TASK ITEM » Begin at the line containing "(^2210) Ne 10 (^6529) Cu + 36 [3] [Total: 8]" in the data below and go on through the line containing "Последующие главы описывают", repeating each line exactly; include both ends and no other line.

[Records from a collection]
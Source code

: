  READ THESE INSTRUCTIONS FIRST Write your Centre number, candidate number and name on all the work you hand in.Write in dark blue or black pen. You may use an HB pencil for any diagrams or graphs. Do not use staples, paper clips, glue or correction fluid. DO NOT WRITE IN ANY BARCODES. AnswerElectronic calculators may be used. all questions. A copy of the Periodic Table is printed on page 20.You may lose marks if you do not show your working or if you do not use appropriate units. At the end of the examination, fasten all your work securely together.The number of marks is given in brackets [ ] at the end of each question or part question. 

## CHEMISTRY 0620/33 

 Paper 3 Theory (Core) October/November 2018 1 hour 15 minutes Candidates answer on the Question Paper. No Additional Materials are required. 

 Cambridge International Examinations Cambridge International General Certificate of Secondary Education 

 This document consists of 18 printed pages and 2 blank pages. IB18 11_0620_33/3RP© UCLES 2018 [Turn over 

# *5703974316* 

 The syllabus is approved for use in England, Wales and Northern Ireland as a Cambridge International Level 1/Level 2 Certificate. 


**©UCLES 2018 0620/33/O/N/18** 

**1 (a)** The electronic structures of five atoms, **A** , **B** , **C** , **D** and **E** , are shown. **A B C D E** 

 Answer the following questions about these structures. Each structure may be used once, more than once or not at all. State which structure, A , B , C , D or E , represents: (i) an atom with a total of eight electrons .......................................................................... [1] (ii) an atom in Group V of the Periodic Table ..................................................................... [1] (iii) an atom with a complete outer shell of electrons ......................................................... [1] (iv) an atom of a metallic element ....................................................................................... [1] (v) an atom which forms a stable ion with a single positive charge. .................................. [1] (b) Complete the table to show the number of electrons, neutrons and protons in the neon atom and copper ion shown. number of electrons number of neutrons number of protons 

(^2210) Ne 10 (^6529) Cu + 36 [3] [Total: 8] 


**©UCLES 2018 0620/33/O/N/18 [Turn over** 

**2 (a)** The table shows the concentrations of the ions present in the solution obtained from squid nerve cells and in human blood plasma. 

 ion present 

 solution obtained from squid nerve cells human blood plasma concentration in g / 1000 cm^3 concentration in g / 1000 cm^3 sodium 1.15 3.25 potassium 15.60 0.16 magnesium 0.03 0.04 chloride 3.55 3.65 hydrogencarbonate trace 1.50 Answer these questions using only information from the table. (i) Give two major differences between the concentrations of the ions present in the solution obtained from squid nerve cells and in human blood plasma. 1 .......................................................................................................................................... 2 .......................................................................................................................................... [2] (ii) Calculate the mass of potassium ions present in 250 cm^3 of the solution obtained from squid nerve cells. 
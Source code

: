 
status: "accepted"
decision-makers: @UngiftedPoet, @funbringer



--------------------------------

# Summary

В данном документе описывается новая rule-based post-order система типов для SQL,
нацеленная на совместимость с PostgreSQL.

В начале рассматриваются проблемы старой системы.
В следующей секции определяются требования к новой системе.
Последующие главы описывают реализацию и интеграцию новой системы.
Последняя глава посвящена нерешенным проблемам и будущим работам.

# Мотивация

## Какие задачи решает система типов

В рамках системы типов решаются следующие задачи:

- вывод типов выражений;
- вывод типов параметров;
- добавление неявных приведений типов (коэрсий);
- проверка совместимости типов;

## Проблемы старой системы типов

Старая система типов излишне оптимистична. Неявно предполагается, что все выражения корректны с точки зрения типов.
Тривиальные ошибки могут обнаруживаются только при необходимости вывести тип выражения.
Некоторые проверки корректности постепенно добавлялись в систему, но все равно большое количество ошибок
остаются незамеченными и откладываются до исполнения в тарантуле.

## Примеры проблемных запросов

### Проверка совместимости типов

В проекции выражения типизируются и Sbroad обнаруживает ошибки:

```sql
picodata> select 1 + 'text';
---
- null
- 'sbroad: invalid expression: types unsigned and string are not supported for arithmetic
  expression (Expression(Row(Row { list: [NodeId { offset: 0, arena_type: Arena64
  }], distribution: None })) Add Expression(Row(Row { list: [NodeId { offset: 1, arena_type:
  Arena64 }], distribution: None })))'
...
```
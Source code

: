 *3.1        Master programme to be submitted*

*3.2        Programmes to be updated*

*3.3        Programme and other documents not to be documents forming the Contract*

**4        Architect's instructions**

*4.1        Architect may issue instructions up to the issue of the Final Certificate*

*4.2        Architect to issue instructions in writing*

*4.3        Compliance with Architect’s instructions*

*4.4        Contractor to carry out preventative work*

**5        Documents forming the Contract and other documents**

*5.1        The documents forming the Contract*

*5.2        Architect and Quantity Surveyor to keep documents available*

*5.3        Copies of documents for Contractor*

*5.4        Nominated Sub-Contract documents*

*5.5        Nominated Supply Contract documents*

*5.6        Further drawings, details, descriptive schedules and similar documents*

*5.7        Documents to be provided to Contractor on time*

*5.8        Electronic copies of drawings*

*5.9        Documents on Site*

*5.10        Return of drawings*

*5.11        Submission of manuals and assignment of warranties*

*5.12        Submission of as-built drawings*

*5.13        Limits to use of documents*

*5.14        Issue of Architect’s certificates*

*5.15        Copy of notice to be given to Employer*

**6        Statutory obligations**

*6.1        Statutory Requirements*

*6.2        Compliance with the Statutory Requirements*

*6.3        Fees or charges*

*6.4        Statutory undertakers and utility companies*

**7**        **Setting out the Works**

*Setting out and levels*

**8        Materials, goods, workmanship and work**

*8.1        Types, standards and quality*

RESPONSE TO THIS EXERCISE »
(^2210) Ne 10 (^6529) Cu + 36 [3] [Total: 8] 


**©UCLES 2018 0620/33/O/N/18 [Turn over** 

**2 (a)** The table shows the concentrations of the ions present in the solution obtained from squid nerve cells and in human blood plasma. 

 ion present 

 solution obtained from squid nerve cells human blood plasma concentration in g / 1000 cm^3 concentration in g / 1000 cm^3 sodium 1.15 3.25 potassium 15.60 0.16 magnesium 0.03 0.04 chloride 3.55 3.65 hydrogencarbonate trace 1.50 Answer these questions using only information from the table. (i) Give two major differences between the concentrations of the ions present in the solution obtained from squid nerve cells and in human blood plasma. 1 .......................................................................................................................................... 2 .......................................................................................................................................... [2] (ii) Calculate the mass of potassium ions present in 250 cm^3 of the solution obtained from squid nerve cells. 
Source code

: 
status: "accepted"
decision-makers: @UngiftedPoet, @funbringer



--------------------------------

# Summary

В данном документе описывается новая rule-based post-order система типов для SQL,
нацеленная на совместимость с PostgreSQL.

В начале рассматриваются проблемы старой системы.
В следующей секции определяются требования к новой системе.
Последующие главы описывают реализацию и интеграцию новой системы.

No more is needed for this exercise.